Да. Время утекло. Я и сам об этом думал. Я смог, молча оглянувшись, уйти с ринга. Да, это мне удалось. Но последний удар гонга еще не прозвучал.
— Ты совершил преступление до того, как вернулся сюда, — сказал я. — Я сейчас говорю не про Южную Америку. А про Нью-Йорк. Это ты убил мужа Юко. Зачем?
— С чего ты взял?
— Он попал в аварию из-за неисправности тормозов. Та же ситуация, что и в семьдесят первом году. Жестокая шутка.
— …
— Юко писала танка. Они были украдены. Предположительно причина только одна. Прочитав стихи, я мог бы о чем-то догадаться. Это необходимо было скрыть. Легко определить, кто прослушивал телефон дочери Юко и украл ее танка. Ты встречался с Юко в Нью-Йорке.
Впервые выражение его лица изменилось.
— Ты где-то нашел ее стихи?
— Да, нашел.
— И что там?
— Неужели ты
не меняешься, даже когда убиваешь?
Скажи, террорист.
Голубой летний зонтик
беспечно вращаешь в руке.
— Вот как. — Кувано задумался. — А почему именно это стихотворение?
— Одно из серии, посвященной Нью-Йорку. Выделялось на фоне других. Вчера я случайно увидел в утренней газете слово «террорист». Оно попалось мне в статье, где говорилось о том, что при взрыве использовалась военная взрывчатка. Также упоминалось, что эту взрывчатку, видимо, ввезли из-за рубежа. У меня плохое воображение. Как еще Юко могла быть связана со взрывом? Когда я прочитал ее стихотворение, я понял: в ее окружении был человек, которого называли террористом. Откуда рядом с женщиной, ведущей обычную жизнь за границей, появится террорист? Есть только один вариант. Я знаю человека, чье прошлое наводит на подобные мысли. Да ты и сам сказал. В этой танка — реально действующий террорист. Именно прочитав стихотворение, я подумал, что взрыв — скорее всего, террористический акт. Более того, вы с Юко были в таких отношениях, которые позволяли вам обсуждать общее прошлое.
Он смотрел на меня, не отрываясь, долгое время и наконец сказал:
— Вот как? У нее было такое стихотворение?

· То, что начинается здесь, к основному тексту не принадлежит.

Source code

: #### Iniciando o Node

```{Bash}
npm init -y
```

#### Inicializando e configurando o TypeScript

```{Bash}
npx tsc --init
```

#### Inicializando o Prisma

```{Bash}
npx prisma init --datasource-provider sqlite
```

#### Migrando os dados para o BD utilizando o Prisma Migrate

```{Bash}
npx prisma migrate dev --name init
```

Я взглянул на Кувано. Он больше не улыбался. Смотрел вдаль. После долгой паузы он тихо сказал:
— Ты прав. Я ездил в Нью-Йорк. Уже как Канелла. Моя прежняя фамилия слишком бросалась в глаза соответствующим органам. Я отправился туда учредить компанию, которая занималась бы отмывкой капитала. Но мир полон мистики. Компания находилась на Пятой авеню. Я и представить себе не мог, что столкнусь с Юко на улице. С тех пор мы стали встречаться. Ходить на свидания. Я очень хорошо помню тот день, о котором говорится в стихотворении. Жаркий летний день. Солнце светило так беспощадно, что я купил зонтик от солнца в магазине на Пятой авеню. Она ела мороженое и испачкала руки. Поэтому я держал над ней зонтик. Ручка его была сделана из дерева, и я крутил и подбрасывал его, как вертолетик из бамбука. Мирный день. Она смотрела на меня и смеялась. Такая красивая. — Кувано опустил глаза. — Да, я убил ее мужа. Причина простая. Я не хотел ни с кем делить ее. Только и всего. Я стал профессиональным убийцей. Никаких эмоций не испытывал. Убить его было легко. Как ты и сказал. Я подпилил тормоза в его машине. Поехал рядом, подпихивая его, вызвать аварию оказалось парой пустяков. Дорога Бронкс-ривер-парквей — двухполосный серпантин. На ней часто случаются аварии. Полиция ничего толком и не проверяла.
Кувано поднял глаза на меня и тут же отвел взгляд в сторону. Он подошел к окну. Посмотрел на ясный, солнечный пейзаж. Маленькая черная спина. В ней не чувствовалось ничего неестественного, включая движения рук. Действительно, протез у него был сделан отменно.
Я сказал ему в спину:
— Она знала?
— Может, и знала. Но не говорила об этом, хотя, наверное, догадывалась. По крайней мере, это ясно из ее стихотворения.
— А зачем ты убил ее?
— Разумеется, причина в тебе, — тихо ответил Кувано, стоя ко мне спиной.
— Сказать тебе правду? — Кувано обернулся.
На фоне ярких солнечных лучей его лицо превратилось в черную тень. Контраст между светом и тенью, точно как в танка Юко.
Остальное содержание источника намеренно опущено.